I wore a bright red warm ski parka and wool pants that covered my long athletic legs, but definitely the feeling of the cool clouds, fog, and mountain air blowing was intense.  Seems like it was breezing right through me. Shivering, I  breathed in big gasps trying to acclimatize to the high altitude of 9,600 feet as I climbed slowly up a steep mountain side. The leather boots steadily stepped in the ice and snow. They were sturdy and heavy, they fitted over woolen socks, and I felt the pointed and steely crampons attached on the soles. The warm hat and mittens I wore over my youthful 18-year-old head and hands, still the chilling cold on my face which was very icy and damp made my nose constantly drip. The sharp-pointed ice ax that I had learned how to use at a mountaineers training camp last fall time, felt assuring in my hand.  The axe was placed in front of me to help me climb up ice steps, or used to help steady myself on the many footsteps needed to climb to get to the top of the tall cascade mountain looming in front of me.  Still the mountain snow, ice and weather had me grasping as I carefully place the ice ax and precisely and followed my older sister up the angled snow field to the top of Mount St. Helens in Washington. Her strong  boyfriend and other climbing buddies were 1000 feet in front and I could not see them through the early morning light and mountain weather, we were struggling to keep up. Cindy my sister kept saying “slow and steady wins the race.”

Suddenly, while stepping up and not gingerly picking up my heavy boots laden with spiky crampons, I caught and could not loosen the ends of my boots with overlapping metal crampons locked. Falling hard, I felt myself slipping dangerously on an icy snow-feild while my body cascaded head first down the mountain. Feeling so alone, scarred and directed towards an out cropping of jagged rocks and scree, my sister yelled “self-arrest.”  This is the action you use to put your whole body weight into the ice ax as you try to lay on top of it with the sharp end in the snow. Miraculously I got turned around by using the ice ax while going dangerously fast down the mountain slop. I felt the ice and heard it crunch and sing as I slid face down putting all my weight on the ax. Positioning my crampons and feet down the slope to help stop the rapid sliding, the smell the icy snow and feel the rough edges of ice next to my eyes and face; I tasted fear and ice. Using all my strength and body weight with my feet and ax, I knew I was going to die. Being a strong youth, and intently focused on self-preservation, so that three feet from the rocky out crop that would have torn through my favorite red parka and heavy wool pants and left me lifeless, I stopped, shakily stood up and gasped deeply the mountain chilled air, relieved.
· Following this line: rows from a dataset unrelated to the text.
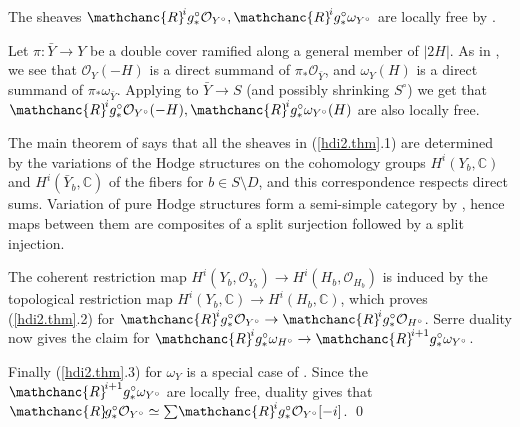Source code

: \documentclass{amsart}
\theoremstyle{definition}
\theoremstyle{remark}
\renewcommand{\c}[0]{{\mathbb C}}
\renewcommand{\o}[0]{{\mathcal O}}
\newcommand{\tsum}[0]{\textstyle{\sum}}
\newcommand{\myR}{{\mathchanc{R}\!}}
\begin{document}
 The  sheaves
  $\myR^ig^\circ_*\o_{Y^\circ}, 
 \myR^ig^\circ_*\omega_{Y^\circ}$ are locally free by
 \cite[2.6]{k-hdi2}.

 Let $\pi:\bar Y\to Y$ be a double cover ramified along a general member of $|2H|$.
 As in \cite[2.44]{kk-singbook}, we see that
 $\o_Y(-H)$ is a direct summand of
 $\pi_*\o_{\bar Y}$, and
  $\omega_Y(H)$ is a direct summand of
 $\pi_*\omega_{\bar Y}$. Applying  \cite[2.6]{k-hdi2}
 to $\bar Y\to S$ (and possibly shrinking $S^\circ$)
 we get that $\myR^ig^\circ_*\o_{Y^\circ}(-H), 
 \myR^ig^\circ_*\omega_{Y^\circ}(H)$ are also locally free.


   
 
 The main theorem of \cite[p.174]{k-hdi2} says that all the sheaves
 in (\ref{hdi2.thm}.1) are determined by the variations of the Hodge structures on the cohomology groups   $H^i(Y_b, \c)$ and $H^i(\bar Y_b, \c)$ of the fibers  for 
 $b\in S \setminus D$,
 and this correspondence respects direct sums.
Variation of pure Hodge structures form a semi-simple category by \cite{MR0498551}, hence maps between them 
are composites of a split surjection followed by a split injection.

The coherent restriction map $H^i(Y_b, \o_{Y_b})\to H^i(H_b, \o_{H_b})$ is induced by the topological restriction map $H^i(Y_b, \c)\to H^i(H_b, \c)$, which proves 
(\ref{hdi2.thm}.2) for 
$\myR^ig^\circ_*\o_{Y^\circ}\to \myR^ig^\circ_*\o_{H^\circ}$.
Serre duality now gives the claim for
$ \myR^ig^\circ_*\omega_{H^\circ}\to
 \myR^{i+1}g^\circ_*\omega_{Y^\circ}$.


 Finally (\ref{hdi2.thm}.3) for $\omega_Y$ is a special case of
 \cite[3.1]{k-hdi2}. Since  the $\myR^{i+1}g^\circ_*\omega_{Y^\circ}$ are locally free, duality gives that
$\myR g^\circ_*\o_{Y^\circ}\simeq \tsum\myR^ig^\circ
   _*\o_{Y^\circ}[-i]$. 
 \qed
\end{document}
My sister waved to me many feet up the Mountain, she climbed down to meet me. As I looked around and noted the huge sharp granite boulders and scattered scree, I thanked God for saving my life. We descended and went home, but two years later I climbed to the top of Mt. St. Helens 12 years before it blew its top in an earth quake and spectacular lava flow. Coming close to death I learned deep respect for mountains, really an awesome reverence for them, and how to use  total awareness and strength when climbing. Ice ax training and self-arrest practice comes in handy too.